About app-brokenness: if an app sets up the audio in *that* crazy way like Audacious, it's just an application bug to be fixed there.
Comment 78 Artem S. Tashkinov 2010-08-11 11:07:59 UTC
(In reply to comment #77)
> 
> About app-brokenness: if an app sets up the audio in *that* crazy way like
> Audacious, it's just an application bug to be fixed there.

I know you are a busy person, so can you at least tell me what's wrong with audacious ALSA output plug-in, so that I could report this bug to its developers. ALSA output plug-in code can be seen online:

http://hg.atheme.org/audacious-plugins/audacious-plugins/file/cd6114b7955d/src/alsa

or downloaded as a part of of http://distfiles.atheme.org/audacious-plugins-2.4-rc1.tgz archive.

Thank you.
Comment 79 Jaroslav Kysela 2010-08-11 11:41:44 UTC
(In reply to comment #77)
> Well, I'm against to set period_size=256 as unconditional default.  Such a
> high
> value is needed only for crappy hardware that don't give IRQs property.  On
> most hardware, it's no problem as is now.

Note that 256 bytes for standard usage (44kHz, 16-bit samples, stereo) means interrupt latency for 64 frames -> 0.0015 seconds which is enough for all applications.

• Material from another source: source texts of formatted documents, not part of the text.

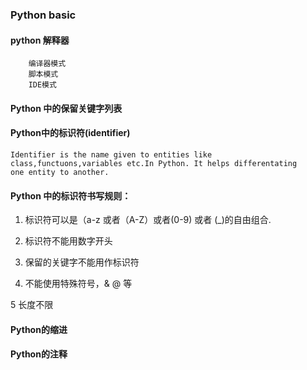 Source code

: ### Python basic

#### python 解释器

        编译器模式
        脚本模式
        IDE模式


#### Python 中的保留关键字列表

#### Python中的标识符(identifier)

    Identifier is the name given to entities like  class,functuons,variables etc.In Python. It helps differentating 
    one entity to another.

#### Python 中的标识符书写规则：

1. 标识符可以是（a-z 或者（A-Z）或者(0-9) 或者 (_)的自由组合.

2. 标识符不能用数字开头

3. 保留的关键字不能用作标识符

4. 不能使用特殊符号，& @ 等

5  长度不限


#### Python的缩进


#### Python的注释
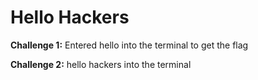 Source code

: # Hello Hackers 
**Challenge 1:** Entered hello into the terminal to get the flag 

**Challenge 2:** hello hackers into the terminal

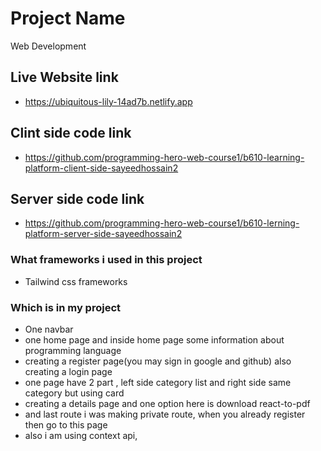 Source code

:# Project Name

Web Development

## Live Website link

- https://ubiquitous-lily-14ad7b.netlify.app

## Clint side code link

- https://github.com/programming-hero-web-course1/b610-learning-platform-client-side-sayeedhossain2

## Server side code link

- https://github.com/programming-hero-web-course1/b610-lerning-platform-server-side-sayeedhossain2

### What frameworks i used in this project

- Tailwind css frameworks

### Which is in my project

- One navbar
- one home page and inside home page some information about programming language
- creating a register page(you may sign in google and github) also creating a login page
- one page have 2 part , left side category list and right side same category but using card
- creating a details page and one option here is download react-to-pdf
- and last route i was making private route, when you already register then go to this page
- also i am using context api,
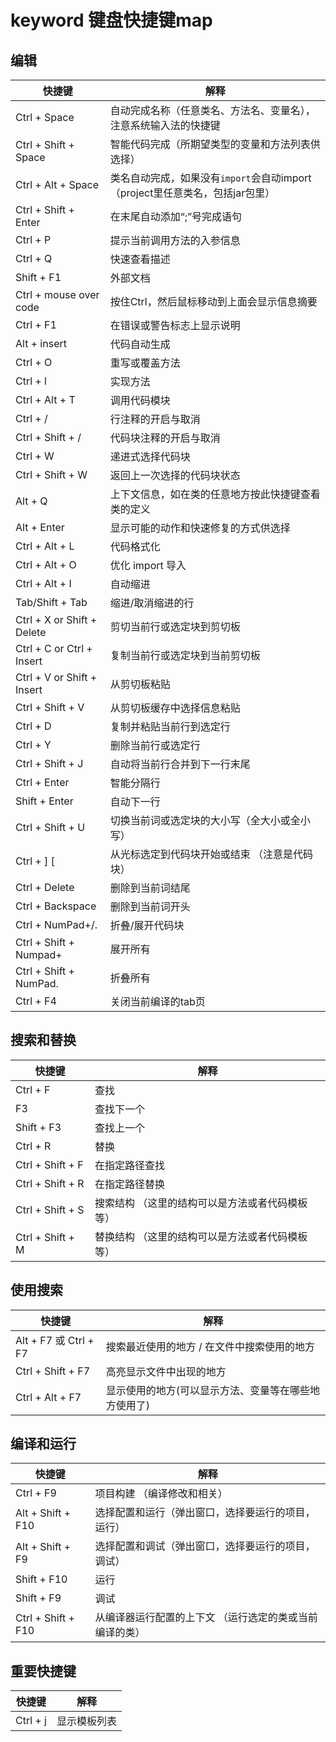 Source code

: # keyword 键盘快捷键map

## 编辑
快捷键 | 解释
--- | ---
Ctrl + Space | 自动完成名称（任意类名、方法名、变量名），注意系统输入法的快捷键
Ctrl + Shift + Space | 智能代码完成（所期望类型的变量和方法列表供选择）
Ctrl + Alt + Space | 类名自动完成，如果没有`import`会自动import（project里任意类名，包括jar包里）
Ctrl + Shift + Enter | 在末尾自动添加“;”号完成语句
Ctrl + P | 提示当前调用方法的入参信息
Ctrl + Q | 快速查看描述
Shift + F1 | 外部文档
Ctrl + mouse over code | 按住Ctrl，然后鼠标移动到上面会显示信息摘要
Ctrl + F1 | 在错误或警告标志上显示说明
Alt + insert | 代码自动生成
Ctrl + O | 重写或覆盖方法
Ctrl + l | 实现方法
Ctrl + Alt + T | 调用代码模块
Ctrl + / | 行注释的开启与取消
Ctrl + Shift + / | 代码块注释的开启与取消
Ctrl + W | 递进式选择代码块
Ctrl + Shift + W | 返回上一次选择的代码块状态
Alt + Q | 上下文信息，如在类的任意地方按此快捷键查看类的定义
Alt + Enter | 显示可能的动作和快速修复的方式供选择
Ctrl + Alt + L | 代码格式化
Ctrl + Alt + O | 优化 import 导入
Ctrl + Alt + I | 自动缩进
Tab/Shift + Tab | 缩进/取消缩进的行
Ctrl + X or Shift + Delete | 剪切当前行或选定块到剪切板
Ctrl + C or Ctrl + Insert | 复制当前行或选定块到当前剪切板
Ctrl + V or Shift + Insert | 从剪切板粘贴
Ctrl + Shift + V | 从剪切板缓存中选择信息粘贴
Ctrl + D | 复制并粘贴当前行到选定行
Ctrl + Y | 删除当前行或选定行
Ctrl + Shift + J | 自动将当前行合并到下一行末尾
Ctrl + Enter | 智能分隔行
Shift + Enter | 自动下一行
Ctrl + Shift + U | 切换当前词或选定块的大小写（全大小或全小写）
Ctrl + \] \[| 从光标选定到代码块开始或结束 （注意是代码块）
Ctrl + Delete | 删除到当前词结尾
Ctrl + Backspace | 删除到当前词开头
Ctrl + NumPad+/. | 折叠/展开代码块
Ctrl + Shift + Numpad+ | 展开所有
Ctrl + Shift + NumPad. | 折叠所有
Ctrl + F4 | 关闭当前编译的tab页

## 搜索和替换
快捷键 | 解释
--- | ---
Ctrl +  F | 查找
F3 | 查找下一个
Shift + F3 | 查找上一个
Ctrl + R | 替换
Ctrl + Shift + F | 在指定路径查找
Ctrl + Shift + R | 在指定路径替换
Ctrl + Shift + S | 搜索结构 （这里的结构可以是方法或者代码模板等）
Ctrl + Shift + M | 替换结构 （这里的结构可以是方法或者代码模板等）

## 使用搜索
快捷键 | 解释
--- | ---
Alt + F7 或 Ctrl +  F7 | 搜索最近使用的地方 / 在文件中搜索使用的地方
Ctrl + Shift + F7 | 高亮显示文件中出现的地方
Ctrl + Alt + F7 | 显示使用的地方(可以显示方法、变量等在哪些地方使用了)

## 编译和运行
快捷键 | 解释
--- | ---
Ctrl + F9 | 项目构建 （编译修改和相关）
Alt + Shift + F10 | 选择配置和运行（弹出窗口，选择要运行的项目，运行）
Alt + Shift + F9 | 选择配置和调试（弹出窗口，选择要运行的项目，调试）
Shift + F10 | 运行
Shift + F9 | 调试
Ctrl + Shift + F10 | 从编译器运行配置的上下文 （运行选定的类或当前编译的类）

## 重要快捷键
快捷键 | 解释
--- | ---
Ctrl + j| 显示模板列表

I think that we can put 256 as default and add a module parameter to allow user modifications.

> The old driver "worked" in earlier versions because it didn't check the
> condition strictly.  Most apps don't care about it, but apps like PulseAudio
> pretty rely on the accuracy of PCM runtime status, so the new code was
> introduced after 2.6.33 to rule out the wrong conditions.

Agreed.

> About app-brokenness: if an app sets up the audio in *that* crazy way like
> Audacious, it's just an application bug to be fixed there.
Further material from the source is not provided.